§ **Problem to solve**:
From the data below, repeat exactly the lines from the line with "consists of a" to the line with "we have $V=-V$.", both included.

§ **Records to process**:

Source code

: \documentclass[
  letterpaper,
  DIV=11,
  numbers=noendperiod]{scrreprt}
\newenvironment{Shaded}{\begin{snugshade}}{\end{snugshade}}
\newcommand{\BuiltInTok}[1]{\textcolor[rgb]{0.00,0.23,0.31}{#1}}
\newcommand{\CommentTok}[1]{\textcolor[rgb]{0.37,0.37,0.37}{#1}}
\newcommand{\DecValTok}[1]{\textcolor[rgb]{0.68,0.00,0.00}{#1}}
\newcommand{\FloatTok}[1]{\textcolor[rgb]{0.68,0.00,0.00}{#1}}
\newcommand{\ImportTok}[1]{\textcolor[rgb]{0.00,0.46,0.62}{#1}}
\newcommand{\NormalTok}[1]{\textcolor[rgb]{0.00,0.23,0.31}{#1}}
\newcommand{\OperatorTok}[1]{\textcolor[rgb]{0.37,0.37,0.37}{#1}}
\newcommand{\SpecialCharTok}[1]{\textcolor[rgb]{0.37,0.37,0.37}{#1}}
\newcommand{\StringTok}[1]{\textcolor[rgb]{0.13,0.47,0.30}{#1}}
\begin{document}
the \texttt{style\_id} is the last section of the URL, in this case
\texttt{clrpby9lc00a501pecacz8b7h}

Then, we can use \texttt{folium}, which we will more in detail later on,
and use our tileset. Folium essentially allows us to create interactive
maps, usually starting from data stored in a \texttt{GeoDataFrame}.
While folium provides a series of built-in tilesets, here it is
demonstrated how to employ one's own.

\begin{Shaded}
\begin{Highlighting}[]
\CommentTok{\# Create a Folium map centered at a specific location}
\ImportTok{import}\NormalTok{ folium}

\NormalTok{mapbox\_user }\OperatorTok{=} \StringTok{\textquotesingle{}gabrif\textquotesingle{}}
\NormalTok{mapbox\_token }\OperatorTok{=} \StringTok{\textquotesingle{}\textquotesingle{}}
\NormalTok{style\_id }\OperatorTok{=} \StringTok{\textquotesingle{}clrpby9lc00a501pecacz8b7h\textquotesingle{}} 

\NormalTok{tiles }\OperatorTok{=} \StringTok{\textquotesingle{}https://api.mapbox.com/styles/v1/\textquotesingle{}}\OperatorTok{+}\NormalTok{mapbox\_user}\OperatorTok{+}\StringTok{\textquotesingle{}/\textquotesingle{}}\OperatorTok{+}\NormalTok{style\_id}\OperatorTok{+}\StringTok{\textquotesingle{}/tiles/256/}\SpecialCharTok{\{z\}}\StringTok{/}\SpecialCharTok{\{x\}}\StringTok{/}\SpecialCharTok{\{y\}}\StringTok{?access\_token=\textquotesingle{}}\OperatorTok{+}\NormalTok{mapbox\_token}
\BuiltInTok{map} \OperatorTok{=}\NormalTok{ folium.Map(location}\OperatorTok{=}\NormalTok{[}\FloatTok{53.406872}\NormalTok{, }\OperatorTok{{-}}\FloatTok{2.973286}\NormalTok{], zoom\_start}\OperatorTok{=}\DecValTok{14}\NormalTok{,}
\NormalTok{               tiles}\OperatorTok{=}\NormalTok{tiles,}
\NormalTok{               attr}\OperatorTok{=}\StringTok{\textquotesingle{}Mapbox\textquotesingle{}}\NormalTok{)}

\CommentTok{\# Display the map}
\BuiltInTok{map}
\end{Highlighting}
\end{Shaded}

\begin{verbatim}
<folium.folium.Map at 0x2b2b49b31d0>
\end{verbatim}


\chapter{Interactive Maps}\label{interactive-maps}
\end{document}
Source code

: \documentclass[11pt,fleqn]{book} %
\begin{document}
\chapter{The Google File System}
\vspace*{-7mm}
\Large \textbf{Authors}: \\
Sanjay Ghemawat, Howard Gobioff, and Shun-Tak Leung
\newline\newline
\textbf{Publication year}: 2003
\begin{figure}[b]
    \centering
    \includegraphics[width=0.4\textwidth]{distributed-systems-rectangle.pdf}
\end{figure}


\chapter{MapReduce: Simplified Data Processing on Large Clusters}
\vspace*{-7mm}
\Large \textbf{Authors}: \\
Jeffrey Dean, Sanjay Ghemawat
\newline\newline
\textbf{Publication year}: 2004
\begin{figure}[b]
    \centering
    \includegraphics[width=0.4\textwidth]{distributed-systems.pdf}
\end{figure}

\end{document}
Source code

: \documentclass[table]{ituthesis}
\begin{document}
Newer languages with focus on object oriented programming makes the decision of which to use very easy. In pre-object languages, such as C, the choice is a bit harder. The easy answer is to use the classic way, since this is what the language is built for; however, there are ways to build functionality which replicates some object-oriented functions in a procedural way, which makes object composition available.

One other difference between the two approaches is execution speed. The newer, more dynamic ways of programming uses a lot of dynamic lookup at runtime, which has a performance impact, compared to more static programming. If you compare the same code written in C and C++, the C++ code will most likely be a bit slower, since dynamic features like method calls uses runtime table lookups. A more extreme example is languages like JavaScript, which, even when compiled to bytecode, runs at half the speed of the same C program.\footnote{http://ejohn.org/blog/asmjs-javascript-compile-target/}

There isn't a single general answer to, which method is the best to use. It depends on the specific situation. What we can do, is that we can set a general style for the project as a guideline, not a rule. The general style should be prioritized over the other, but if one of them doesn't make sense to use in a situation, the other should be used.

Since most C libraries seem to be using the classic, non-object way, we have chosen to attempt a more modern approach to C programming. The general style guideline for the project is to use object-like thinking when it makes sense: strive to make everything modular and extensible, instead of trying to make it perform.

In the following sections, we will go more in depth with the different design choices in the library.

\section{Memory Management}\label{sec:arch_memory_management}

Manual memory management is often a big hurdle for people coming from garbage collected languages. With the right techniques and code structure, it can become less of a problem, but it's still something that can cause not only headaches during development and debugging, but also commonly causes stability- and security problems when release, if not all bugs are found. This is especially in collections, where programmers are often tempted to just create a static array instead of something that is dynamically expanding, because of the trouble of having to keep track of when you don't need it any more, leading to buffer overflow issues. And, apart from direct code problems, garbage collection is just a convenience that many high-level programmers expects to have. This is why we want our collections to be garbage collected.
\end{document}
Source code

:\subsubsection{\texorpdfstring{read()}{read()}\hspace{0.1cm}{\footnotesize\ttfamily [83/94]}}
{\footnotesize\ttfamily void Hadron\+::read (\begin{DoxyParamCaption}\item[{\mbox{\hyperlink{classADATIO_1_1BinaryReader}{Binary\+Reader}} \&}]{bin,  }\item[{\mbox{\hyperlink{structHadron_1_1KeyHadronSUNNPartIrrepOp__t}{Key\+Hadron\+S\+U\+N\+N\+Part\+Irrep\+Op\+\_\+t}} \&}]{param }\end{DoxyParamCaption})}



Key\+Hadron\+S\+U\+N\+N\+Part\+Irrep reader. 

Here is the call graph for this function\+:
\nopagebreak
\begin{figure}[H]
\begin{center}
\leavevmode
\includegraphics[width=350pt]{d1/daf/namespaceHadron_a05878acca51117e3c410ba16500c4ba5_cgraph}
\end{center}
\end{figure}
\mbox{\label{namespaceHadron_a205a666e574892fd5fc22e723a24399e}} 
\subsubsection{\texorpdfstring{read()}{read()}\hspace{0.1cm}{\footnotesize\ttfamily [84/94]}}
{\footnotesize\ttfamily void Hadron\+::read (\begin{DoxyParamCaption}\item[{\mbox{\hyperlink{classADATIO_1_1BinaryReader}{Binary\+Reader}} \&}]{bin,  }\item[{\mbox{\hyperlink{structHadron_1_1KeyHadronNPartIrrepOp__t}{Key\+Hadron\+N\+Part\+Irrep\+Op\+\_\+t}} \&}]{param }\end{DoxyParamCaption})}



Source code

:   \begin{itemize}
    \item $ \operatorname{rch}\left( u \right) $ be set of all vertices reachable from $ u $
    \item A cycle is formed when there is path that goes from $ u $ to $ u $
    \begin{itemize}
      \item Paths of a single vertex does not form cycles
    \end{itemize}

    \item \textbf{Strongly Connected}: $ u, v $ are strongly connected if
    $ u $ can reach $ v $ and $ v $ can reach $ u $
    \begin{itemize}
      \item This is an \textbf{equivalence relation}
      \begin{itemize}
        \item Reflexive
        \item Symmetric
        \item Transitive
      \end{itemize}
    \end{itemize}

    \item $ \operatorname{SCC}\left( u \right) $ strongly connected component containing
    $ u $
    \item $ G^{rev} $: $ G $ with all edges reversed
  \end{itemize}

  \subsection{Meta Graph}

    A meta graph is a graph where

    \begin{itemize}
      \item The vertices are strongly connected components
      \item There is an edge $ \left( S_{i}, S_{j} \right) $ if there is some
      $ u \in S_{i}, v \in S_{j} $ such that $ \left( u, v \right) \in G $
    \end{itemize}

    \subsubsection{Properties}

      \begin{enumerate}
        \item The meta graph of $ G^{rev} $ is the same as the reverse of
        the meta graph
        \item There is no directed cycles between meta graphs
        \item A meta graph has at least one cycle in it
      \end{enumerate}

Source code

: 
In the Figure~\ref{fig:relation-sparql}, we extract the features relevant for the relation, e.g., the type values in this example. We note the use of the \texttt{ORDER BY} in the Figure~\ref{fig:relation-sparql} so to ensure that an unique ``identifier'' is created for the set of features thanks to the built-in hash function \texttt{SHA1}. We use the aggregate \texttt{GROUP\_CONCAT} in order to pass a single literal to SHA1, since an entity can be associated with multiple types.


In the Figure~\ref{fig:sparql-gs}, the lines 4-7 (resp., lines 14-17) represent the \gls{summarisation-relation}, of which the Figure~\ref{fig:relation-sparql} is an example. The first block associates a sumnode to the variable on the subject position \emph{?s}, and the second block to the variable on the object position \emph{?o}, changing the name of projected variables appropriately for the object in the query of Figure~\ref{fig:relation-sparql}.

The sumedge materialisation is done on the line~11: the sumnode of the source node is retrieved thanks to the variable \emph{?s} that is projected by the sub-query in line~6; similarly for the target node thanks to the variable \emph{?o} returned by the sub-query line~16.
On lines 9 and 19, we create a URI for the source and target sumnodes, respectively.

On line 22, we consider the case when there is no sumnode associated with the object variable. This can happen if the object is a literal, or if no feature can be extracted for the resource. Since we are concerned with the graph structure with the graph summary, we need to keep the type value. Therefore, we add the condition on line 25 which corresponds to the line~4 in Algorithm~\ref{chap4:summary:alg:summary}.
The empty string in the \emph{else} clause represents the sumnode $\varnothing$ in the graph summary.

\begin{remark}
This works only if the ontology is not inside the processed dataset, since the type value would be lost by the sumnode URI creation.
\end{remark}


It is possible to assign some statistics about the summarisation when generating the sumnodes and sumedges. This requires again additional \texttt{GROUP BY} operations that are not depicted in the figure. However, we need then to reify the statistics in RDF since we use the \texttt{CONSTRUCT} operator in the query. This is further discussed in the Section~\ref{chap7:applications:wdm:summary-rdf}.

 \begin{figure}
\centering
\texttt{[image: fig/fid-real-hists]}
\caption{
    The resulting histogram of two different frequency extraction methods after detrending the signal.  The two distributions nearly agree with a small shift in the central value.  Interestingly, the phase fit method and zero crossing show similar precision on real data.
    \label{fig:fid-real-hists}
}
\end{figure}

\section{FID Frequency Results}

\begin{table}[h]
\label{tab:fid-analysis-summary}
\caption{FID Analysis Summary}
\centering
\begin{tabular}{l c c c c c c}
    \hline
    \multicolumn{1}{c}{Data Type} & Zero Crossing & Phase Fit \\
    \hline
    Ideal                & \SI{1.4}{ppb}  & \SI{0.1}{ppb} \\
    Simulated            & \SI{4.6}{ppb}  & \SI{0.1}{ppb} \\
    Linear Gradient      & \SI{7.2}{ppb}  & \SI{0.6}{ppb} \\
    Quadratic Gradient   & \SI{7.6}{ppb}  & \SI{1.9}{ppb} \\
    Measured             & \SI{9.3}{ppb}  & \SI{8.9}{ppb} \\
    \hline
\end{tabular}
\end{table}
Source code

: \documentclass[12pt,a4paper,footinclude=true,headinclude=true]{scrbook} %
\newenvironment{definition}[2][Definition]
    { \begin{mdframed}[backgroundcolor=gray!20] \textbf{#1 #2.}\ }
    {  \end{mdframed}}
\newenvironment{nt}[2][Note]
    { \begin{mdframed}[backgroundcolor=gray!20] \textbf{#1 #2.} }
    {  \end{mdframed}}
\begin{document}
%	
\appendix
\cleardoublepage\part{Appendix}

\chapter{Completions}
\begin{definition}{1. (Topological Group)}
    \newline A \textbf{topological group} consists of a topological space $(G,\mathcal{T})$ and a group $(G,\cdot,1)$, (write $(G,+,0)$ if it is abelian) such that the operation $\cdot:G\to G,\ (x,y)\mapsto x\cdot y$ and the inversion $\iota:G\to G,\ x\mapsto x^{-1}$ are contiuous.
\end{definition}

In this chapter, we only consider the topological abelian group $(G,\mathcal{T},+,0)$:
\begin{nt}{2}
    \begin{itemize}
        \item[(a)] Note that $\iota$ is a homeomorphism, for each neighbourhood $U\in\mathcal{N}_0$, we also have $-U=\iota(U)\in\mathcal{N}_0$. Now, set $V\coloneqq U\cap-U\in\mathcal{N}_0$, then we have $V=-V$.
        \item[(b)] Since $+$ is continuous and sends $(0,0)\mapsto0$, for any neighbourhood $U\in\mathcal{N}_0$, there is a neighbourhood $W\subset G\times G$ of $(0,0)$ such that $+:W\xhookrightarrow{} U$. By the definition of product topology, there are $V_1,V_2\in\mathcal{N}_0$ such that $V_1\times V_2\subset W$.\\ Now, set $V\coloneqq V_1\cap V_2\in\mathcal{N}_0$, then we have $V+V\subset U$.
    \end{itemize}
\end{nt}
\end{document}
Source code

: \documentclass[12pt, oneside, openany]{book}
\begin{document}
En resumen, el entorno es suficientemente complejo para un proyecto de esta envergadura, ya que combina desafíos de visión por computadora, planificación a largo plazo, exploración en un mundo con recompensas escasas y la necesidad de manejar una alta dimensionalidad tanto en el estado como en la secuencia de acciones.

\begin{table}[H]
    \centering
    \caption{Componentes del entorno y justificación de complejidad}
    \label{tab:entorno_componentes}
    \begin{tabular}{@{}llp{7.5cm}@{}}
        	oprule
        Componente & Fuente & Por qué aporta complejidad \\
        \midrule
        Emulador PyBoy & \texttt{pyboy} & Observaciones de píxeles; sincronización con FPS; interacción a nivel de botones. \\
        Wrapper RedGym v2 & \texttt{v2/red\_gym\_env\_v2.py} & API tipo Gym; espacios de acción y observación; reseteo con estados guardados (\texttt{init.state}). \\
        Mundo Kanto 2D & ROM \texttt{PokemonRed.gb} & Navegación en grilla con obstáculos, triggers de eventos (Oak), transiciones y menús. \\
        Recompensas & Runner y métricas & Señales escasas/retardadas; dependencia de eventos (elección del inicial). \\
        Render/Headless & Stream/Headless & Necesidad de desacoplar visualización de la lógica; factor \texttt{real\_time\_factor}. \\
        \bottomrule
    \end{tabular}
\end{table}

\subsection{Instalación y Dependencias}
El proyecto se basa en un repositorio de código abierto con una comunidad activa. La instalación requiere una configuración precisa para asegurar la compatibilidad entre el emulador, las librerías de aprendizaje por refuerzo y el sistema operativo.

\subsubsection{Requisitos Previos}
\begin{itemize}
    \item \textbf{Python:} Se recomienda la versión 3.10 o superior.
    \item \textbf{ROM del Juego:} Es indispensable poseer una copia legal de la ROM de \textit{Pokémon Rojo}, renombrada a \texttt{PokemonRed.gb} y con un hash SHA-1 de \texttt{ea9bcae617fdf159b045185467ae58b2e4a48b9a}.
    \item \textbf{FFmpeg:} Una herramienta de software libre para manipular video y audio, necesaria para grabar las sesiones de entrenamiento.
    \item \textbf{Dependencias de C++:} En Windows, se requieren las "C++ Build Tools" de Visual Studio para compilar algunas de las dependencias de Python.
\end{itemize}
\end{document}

§ **Reply**:
    \newline A \textbf{topological group} consists of a topological space $(G,\mathcal{T})$ and a group $(G,\cdot,1)$, (write $(G,+,0)$ if it is abelian) such that the operation $\cdot:G\to G,\ (x,y)\mapsto x\cdot y$ and the inversion $\iota:G\to G,\ x\mapsto x^{-1}$ are contiuous.
\end{definition}

In this chapter, we only consider the topological abelian group $(G,\mathcal{T},+,0)$:
\begin{nt}{2}
    \begin{itemize}
        \item[(a)] Note that $\iota$ is a homeomorphism, for each neighbourhood $U\in\mathcal{N}_0$, we also have $-U=\iota(U)\in\mathcal{N}_0$. Now, set $V\coloneqq U\cap-U\in\mathcal{N}_0$, then we have $V=-V$.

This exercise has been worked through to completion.